### SOURCE DATA
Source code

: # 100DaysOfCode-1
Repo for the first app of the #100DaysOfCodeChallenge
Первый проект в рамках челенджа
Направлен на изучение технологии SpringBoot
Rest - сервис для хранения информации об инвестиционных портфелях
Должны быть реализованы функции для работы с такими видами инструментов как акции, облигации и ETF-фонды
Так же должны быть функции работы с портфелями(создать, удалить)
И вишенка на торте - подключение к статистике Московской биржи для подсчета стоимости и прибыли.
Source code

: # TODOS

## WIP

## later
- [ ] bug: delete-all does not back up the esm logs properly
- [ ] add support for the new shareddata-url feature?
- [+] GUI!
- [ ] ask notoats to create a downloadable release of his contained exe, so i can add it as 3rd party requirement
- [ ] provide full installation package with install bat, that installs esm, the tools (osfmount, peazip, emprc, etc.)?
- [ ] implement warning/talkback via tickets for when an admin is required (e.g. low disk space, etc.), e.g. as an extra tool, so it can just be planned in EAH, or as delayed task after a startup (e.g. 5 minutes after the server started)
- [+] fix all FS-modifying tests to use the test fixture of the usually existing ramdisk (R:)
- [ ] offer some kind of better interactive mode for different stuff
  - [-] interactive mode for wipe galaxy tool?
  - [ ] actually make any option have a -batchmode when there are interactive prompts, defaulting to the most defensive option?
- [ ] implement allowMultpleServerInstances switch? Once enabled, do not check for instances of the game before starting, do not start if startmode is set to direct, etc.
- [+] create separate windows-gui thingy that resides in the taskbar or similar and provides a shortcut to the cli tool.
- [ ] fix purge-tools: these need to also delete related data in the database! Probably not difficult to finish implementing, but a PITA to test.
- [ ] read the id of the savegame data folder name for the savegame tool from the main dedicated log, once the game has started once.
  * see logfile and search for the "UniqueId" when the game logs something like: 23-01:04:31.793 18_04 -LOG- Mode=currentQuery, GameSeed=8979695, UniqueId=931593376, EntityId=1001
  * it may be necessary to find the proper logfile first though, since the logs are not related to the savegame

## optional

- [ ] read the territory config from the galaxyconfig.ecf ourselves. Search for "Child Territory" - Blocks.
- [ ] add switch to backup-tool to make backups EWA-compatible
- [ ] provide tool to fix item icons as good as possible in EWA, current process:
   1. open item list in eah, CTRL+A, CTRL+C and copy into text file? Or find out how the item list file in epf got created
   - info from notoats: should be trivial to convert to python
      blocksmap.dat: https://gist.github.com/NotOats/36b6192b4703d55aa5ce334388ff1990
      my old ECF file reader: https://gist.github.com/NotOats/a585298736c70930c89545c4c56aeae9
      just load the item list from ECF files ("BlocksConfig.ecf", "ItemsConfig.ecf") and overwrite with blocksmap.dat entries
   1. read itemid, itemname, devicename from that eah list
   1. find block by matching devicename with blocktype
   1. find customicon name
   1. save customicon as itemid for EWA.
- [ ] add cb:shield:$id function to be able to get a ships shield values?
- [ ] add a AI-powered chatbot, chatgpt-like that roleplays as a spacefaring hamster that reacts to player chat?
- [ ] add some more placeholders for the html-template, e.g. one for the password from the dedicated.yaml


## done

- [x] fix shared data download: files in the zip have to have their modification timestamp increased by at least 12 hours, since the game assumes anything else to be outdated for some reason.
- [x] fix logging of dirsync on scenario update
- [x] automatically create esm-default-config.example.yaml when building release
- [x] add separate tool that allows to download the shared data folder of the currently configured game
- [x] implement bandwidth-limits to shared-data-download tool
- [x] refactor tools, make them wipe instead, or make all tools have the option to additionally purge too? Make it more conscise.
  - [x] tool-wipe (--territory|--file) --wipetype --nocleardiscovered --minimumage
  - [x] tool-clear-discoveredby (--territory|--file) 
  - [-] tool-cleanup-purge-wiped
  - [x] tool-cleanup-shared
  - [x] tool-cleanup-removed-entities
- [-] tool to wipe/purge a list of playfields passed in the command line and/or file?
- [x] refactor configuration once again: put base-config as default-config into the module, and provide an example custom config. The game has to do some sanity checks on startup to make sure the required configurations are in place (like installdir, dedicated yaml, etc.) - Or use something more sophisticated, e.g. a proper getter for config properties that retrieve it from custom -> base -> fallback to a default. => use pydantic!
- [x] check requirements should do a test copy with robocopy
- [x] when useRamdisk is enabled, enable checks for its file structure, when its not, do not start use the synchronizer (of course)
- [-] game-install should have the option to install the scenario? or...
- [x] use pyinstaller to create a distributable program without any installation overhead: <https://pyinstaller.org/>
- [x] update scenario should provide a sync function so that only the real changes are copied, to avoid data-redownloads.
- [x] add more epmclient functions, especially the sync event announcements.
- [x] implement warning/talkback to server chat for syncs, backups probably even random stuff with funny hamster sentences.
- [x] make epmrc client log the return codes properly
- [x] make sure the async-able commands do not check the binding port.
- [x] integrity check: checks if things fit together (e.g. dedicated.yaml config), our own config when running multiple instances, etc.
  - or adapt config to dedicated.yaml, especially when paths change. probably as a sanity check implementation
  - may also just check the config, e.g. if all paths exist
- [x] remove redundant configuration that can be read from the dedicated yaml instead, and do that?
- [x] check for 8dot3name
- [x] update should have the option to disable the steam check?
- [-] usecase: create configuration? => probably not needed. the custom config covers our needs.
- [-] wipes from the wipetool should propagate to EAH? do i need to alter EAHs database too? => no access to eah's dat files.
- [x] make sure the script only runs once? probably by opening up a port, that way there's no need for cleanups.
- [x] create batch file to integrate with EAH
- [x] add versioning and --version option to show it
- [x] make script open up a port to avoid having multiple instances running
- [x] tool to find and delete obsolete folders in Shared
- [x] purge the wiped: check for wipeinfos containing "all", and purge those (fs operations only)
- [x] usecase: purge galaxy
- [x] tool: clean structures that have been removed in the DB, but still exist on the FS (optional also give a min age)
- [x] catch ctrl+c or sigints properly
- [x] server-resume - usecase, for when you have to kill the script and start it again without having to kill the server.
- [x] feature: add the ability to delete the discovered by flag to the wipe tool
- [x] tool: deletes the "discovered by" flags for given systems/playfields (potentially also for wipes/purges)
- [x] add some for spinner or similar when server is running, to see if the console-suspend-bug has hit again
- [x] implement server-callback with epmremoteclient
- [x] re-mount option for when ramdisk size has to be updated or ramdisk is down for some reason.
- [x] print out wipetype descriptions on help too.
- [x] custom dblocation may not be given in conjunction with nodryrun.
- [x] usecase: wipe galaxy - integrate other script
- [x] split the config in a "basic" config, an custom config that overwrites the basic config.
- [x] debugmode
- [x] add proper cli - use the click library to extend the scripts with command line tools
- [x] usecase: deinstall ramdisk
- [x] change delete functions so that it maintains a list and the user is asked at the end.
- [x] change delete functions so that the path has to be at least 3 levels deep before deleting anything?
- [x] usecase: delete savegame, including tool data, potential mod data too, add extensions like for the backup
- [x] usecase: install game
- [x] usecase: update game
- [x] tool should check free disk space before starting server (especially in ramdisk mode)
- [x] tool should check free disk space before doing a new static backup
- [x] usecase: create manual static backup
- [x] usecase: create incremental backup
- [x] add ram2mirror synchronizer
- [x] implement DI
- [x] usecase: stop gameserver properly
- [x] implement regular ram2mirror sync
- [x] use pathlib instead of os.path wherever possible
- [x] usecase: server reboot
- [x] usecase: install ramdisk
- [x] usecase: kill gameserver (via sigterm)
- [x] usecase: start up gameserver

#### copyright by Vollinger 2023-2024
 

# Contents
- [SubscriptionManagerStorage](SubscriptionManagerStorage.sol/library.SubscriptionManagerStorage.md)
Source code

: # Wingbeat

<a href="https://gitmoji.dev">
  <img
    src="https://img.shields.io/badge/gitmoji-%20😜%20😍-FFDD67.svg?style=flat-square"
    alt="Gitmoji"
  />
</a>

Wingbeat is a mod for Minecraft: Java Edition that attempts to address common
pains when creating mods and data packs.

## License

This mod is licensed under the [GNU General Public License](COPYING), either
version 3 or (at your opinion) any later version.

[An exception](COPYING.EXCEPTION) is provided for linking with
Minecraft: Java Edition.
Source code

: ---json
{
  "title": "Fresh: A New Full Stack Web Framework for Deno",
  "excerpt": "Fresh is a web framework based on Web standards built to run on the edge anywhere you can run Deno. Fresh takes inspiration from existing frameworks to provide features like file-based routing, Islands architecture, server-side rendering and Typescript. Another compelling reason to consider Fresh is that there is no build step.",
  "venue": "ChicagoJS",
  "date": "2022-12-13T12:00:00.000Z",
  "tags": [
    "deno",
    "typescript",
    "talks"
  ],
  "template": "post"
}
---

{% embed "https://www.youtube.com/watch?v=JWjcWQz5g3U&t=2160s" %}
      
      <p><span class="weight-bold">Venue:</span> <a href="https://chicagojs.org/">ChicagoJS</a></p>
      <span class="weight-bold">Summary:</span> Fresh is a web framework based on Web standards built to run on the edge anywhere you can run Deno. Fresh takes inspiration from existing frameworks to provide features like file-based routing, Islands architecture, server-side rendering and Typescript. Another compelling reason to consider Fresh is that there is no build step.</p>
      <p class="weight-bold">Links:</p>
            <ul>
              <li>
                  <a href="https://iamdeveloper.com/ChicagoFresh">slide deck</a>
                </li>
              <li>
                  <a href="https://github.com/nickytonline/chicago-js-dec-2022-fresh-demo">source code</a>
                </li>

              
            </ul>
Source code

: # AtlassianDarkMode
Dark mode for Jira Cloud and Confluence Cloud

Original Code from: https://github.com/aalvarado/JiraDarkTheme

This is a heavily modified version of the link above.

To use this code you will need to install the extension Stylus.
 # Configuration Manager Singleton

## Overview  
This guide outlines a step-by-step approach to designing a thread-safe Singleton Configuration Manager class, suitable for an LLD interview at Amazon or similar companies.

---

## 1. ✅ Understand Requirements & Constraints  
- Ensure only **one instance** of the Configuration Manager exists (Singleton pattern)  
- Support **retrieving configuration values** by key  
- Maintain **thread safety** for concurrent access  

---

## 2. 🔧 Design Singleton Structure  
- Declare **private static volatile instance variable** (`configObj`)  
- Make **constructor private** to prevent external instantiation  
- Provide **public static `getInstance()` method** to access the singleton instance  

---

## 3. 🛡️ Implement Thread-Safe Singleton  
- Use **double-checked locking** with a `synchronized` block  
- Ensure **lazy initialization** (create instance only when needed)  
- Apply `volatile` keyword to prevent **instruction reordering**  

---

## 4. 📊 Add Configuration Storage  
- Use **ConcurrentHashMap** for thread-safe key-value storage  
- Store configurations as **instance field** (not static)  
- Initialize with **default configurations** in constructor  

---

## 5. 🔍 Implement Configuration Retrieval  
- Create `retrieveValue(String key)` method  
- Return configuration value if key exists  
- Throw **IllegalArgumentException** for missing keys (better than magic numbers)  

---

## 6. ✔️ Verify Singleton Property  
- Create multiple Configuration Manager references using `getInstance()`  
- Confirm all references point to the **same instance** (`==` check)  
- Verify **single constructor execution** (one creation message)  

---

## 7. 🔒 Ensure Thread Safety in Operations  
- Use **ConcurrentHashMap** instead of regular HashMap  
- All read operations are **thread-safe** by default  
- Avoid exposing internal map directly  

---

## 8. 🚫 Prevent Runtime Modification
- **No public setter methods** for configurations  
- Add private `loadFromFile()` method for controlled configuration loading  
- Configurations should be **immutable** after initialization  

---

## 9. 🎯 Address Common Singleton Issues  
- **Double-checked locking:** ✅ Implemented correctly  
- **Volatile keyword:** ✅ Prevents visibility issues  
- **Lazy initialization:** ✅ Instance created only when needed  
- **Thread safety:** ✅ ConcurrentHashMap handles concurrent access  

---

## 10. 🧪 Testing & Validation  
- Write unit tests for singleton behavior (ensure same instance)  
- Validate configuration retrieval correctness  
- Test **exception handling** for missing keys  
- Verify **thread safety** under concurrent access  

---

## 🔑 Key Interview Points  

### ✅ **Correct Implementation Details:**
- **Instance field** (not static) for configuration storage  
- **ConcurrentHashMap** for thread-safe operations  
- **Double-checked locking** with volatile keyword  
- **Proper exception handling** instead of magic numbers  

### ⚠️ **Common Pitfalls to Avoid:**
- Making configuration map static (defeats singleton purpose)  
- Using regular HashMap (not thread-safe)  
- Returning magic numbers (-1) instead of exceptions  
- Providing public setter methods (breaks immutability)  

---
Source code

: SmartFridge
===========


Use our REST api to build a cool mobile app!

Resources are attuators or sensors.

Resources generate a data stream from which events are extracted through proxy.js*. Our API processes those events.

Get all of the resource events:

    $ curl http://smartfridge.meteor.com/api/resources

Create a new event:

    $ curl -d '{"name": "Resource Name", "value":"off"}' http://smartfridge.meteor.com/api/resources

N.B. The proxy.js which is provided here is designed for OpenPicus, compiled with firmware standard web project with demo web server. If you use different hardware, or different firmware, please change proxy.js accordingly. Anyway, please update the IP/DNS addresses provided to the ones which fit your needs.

### EXERCISE GOAL
Gather all lines of the records that include the word "those".

### ANSWER BOX
- [x] purge the wiped: check for wipeinfos containing "all", and purge those (fs operations only)
Resources generate a data stream from which events are extracted through proxy.js*. Our API processes those events.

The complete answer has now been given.